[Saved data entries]

********

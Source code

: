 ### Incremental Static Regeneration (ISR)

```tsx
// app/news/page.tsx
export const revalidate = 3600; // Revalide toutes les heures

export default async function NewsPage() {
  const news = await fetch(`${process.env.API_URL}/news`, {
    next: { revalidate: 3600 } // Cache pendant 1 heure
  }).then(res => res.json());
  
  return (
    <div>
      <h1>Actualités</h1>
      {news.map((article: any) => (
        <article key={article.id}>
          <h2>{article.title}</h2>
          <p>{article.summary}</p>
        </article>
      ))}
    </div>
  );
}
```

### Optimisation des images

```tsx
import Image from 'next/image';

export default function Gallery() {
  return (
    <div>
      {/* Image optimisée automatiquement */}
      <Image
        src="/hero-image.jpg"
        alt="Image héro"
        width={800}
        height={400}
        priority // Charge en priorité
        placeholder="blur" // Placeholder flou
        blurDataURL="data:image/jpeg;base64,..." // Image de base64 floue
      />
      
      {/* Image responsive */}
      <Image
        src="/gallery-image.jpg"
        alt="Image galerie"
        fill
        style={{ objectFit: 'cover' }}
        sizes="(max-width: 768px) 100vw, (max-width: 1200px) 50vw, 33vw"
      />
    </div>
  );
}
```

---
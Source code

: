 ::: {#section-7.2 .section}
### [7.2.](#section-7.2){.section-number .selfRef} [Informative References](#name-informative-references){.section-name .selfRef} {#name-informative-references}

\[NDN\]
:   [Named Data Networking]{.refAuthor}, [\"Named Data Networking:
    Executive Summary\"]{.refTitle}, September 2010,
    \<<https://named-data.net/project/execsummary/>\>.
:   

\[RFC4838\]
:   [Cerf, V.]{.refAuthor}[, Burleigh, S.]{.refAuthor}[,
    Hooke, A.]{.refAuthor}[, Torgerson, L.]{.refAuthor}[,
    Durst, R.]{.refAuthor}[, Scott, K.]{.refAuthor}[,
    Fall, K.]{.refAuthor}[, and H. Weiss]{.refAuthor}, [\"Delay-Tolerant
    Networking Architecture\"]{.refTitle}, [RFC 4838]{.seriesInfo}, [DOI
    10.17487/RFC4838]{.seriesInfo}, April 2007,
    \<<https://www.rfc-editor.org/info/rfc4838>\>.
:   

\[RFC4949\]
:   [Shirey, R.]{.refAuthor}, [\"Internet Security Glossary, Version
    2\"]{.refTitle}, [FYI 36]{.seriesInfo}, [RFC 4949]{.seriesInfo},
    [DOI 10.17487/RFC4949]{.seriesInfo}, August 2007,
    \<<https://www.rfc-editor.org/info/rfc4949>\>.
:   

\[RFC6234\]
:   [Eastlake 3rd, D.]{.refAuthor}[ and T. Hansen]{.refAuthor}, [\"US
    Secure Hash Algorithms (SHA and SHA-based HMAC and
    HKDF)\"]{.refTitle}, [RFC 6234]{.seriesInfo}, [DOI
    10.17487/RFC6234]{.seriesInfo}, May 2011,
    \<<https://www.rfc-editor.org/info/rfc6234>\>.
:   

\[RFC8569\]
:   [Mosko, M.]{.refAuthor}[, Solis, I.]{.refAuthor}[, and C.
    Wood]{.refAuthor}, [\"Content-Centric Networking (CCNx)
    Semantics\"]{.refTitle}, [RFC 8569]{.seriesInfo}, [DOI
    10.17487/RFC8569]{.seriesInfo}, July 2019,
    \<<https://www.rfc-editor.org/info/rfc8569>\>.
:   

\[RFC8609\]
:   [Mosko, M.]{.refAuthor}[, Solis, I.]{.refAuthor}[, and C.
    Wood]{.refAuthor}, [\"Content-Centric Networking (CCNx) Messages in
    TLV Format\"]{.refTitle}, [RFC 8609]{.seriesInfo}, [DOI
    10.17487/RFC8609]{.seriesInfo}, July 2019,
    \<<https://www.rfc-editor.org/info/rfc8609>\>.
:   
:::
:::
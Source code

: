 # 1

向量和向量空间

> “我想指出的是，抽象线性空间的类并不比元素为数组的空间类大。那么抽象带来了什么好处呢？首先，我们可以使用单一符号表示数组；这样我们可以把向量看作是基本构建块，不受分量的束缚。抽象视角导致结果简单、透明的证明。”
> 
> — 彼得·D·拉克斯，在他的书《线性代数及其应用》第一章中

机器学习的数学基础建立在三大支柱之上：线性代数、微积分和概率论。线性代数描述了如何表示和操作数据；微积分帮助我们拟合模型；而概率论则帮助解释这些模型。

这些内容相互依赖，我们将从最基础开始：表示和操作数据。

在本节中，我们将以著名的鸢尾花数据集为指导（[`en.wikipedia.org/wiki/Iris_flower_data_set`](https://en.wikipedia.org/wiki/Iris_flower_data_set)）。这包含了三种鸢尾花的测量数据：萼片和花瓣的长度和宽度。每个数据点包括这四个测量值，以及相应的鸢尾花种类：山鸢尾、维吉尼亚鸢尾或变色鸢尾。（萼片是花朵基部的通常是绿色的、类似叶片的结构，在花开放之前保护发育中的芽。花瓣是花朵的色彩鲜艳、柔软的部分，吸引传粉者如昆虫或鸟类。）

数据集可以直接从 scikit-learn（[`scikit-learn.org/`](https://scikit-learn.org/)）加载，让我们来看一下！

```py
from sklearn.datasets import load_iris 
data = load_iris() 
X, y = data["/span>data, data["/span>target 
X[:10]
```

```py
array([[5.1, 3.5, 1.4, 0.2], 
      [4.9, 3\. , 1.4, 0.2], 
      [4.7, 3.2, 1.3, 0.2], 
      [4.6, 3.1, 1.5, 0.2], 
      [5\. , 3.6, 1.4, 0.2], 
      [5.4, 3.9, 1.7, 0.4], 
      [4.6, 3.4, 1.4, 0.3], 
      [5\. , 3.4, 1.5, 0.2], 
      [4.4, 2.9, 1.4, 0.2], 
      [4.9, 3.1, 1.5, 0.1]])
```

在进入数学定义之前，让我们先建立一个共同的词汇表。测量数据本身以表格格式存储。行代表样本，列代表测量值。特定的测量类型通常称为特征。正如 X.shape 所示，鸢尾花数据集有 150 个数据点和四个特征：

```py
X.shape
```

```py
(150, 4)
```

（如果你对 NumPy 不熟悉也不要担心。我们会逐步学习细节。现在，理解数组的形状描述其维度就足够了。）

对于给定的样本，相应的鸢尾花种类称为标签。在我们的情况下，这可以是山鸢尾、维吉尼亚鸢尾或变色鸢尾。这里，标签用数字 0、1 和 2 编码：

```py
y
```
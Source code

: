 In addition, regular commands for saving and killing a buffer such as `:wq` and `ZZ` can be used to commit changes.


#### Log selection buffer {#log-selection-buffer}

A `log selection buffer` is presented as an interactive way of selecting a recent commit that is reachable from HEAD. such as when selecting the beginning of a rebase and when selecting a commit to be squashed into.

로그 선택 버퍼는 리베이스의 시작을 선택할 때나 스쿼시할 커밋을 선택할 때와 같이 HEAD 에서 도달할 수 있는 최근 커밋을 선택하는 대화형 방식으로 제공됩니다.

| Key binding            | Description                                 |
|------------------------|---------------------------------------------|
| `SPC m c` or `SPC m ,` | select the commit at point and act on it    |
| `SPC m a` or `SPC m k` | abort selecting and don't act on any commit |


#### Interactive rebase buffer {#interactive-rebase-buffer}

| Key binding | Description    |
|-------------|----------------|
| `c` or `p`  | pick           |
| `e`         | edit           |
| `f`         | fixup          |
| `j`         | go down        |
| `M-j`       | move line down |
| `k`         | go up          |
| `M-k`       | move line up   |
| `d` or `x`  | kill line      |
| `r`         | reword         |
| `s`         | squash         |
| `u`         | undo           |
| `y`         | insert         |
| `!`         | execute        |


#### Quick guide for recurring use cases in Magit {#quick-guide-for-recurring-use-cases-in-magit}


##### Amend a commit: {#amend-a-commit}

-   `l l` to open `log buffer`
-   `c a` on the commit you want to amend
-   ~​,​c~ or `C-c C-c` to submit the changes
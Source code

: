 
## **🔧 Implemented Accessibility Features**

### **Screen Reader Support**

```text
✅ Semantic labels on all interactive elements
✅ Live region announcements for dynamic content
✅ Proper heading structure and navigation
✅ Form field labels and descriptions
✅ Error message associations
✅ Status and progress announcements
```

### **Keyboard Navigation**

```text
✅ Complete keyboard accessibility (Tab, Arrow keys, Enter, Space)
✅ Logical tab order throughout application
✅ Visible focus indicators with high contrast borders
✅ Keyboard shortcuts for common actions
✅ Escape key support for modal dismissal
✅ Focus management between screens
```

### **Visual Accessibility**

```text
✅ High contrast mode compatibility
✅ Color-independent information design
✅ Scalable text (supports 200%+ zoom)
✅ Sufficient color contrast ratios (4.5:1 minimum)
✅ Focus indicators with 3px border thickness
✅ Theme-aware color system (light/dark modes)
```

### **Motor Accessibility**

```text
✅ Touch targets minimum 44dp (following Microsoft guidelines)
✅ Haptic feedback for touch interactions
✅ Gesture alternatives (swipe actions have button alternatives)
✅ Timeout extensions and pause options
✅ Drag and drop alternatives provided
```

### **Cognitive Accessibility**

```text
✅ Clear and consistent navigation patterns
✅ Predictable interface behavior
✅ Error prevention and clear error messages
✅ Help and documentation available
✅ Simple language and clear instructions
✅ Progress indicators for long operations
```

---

********

» **TASK DIRECTIONS**
Scanning the data above, copy out every line where "buffer" is found.

» **RESPONSE**
: In addition, regular commands for saving and killing a buffer such as `:wq` and `ZZ` can be used to commit changes.
#### Log selection buffer {#log-selection-buffer}
A `log selection buffer` is presented as an interactive way of selecting a recent commit that is reachable from HEAD. such as when selecting the beginning of a rebase and when selecting a commit to be squashed into.
#### Interactive rebase buffer {#interactive-rebase-buffer}
-   `l l` to open `log buffer`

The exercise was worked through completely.